There has been widespread support for the adoption of new technology in education systems globally. In Asia, several governments have taken steps to adopt e-learning tools as part of wider efforts to transition into digital economies. For example, the authorities in Thailand are looking to improve the country’s English proficiency by using AI to assess students’ writing and speaking skills online. It also launched a free mobile app called Echo English to encourage its citizens to practice conversational English through games. Elsewhere, the Department of Education in the Philippines recently launched a new K-12 curriculum that stipulates the inclusion of Media and Information Literacy as a core subject in public schools. The aim of the move is to equip students with the skills needed to succeed in a digital economy.
Governments in the Middle East likewise see education as a key to progress and economic development, allocating as much as 19% of their budgets to the sector – well above the global average. The UAE Ministry of Education has indicated its willingness to support e-learning initiatives as tools to improve education delivery in a market that is expected to expand by 60% to be worth $7.1bn in 2023, while the Ministry of Education in Egypt announced in October 2018 that 2500 secondary schools had been connected to fibre-optic internet or Wi-Fi, as part of its plans to give every student studying at that level a tablet computer.
In Latin America, governments are also investing a substantial amount of resources in edtech to improve learning outcomes. To expand education access in rural areas, the Mexican government is implementing a distance learning programme called Telesecundaria, which will provide lectures to secondary students through a network of satellite televisions. “While only 50% of the population in Mexico has internet access, this figure is quickly increasing due to the government reforms in telecommunications,” Jose Antonio Quesada, director of the Egade Business School, told OBG. “These initiatives make online programmes possible and can be used to complement existing learning techniques.” In fact, several US-based companies travelled to Latin America in 2018 to explore the possibility of establishing more edtech programmes in the region.
Indeed, as digital methods of teaching and learning proliferate across the globe they are having a democratising effect on education by widening access to it. Online programmes are being leveraged in a number of emerging economies in Asia to address disparities in both education access and quality. “Technology allows us to keep the quality of education consistent between different cities because it enables us to teach two or more classes at the same time.
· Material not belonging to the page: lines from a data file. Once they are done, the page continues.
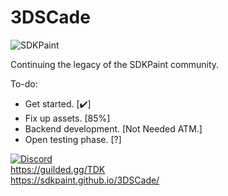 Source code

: # 3DSCade
<p><img align="center" src="https://avatars.githubusercontent.com/u/130017968?s=200&v=4" alt="SDKPaint" /></p>


Continuing the legacy of the SDKPaint community.

To-do:
- Get started. [✔️]
- Fix up assets. [85%]
- Backend development. [Not Needed ATM.]
- Open testing phase. [?]

[![Discord](https://tinyurl.com/y7uedc33)](https://discord.gg/VhfM3UncBB)<br>
https://guilded.gg/TDK<br>
https://sdkpaint.github.io/3DSCade/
Therefore, no one can say that students in Yangon are far more advanced than students in Mandalay or Myitkyina,” U Tin Maung Win, managing director of the International Language and Business Centre Myanmar, told OBG.
Massive open online courses (MOOCs) have also become accessible throughout Indonesia, enabling users to learn anytime and anywhere. In a similar way, edtech has provided much-needed support for teachers working in refugee camps in the Middle East. For instance, the non-profit platform Edraak, which provides MOOCs in Arabic, was launched in 2018 for refugee children in Jordan, Egypt and Syria. The platform allows students to access sequential learning materials and enables teachers to create more interactive, engaging learning experiences.
With the advent of data analytics, customised strategies may now be formulated to better address students’ various learning needs and enhance engagement through personalised learning. In the higher education sector software applications such as learning management systems allow students to move through materials at their own pace, giving learners who need it more time to process information. In Brunei Darussalam, Universiti Brunei Darussalam has teamed up with local technology start-up Mindplus Education to create a more tailored learning experience for students online and in the classroom. In Latin America, schools such as Universidad Cooperativa de Colombia and Aliat Universidades in Mexico have used edtech to personalise assessments, whereby students can evidence learning through videos, multimedia presentations or online storybooks.
Researchers maintain that integrating technology makes learning more exciting and interesting for the pupils. Indeed, the wide range of learning channels available, including mobile, multimedia, peer-topeer and game-based learning apps, means content is becoming increasingly immersive. Instructors are able to utilise polls, videos, interactive texts and virtual reality tools to address the issue of disengaged and distracted students. For example, Nairobi-based online platform Kukua endeavours to empower African children with basic reading and maths skills by combining traditional literacy methods with games and animated entertainment. Codemi, an online learning management system in Indonesia, takes a similar approach, gamifying the learning process and providing rewards to engage and motivate its users.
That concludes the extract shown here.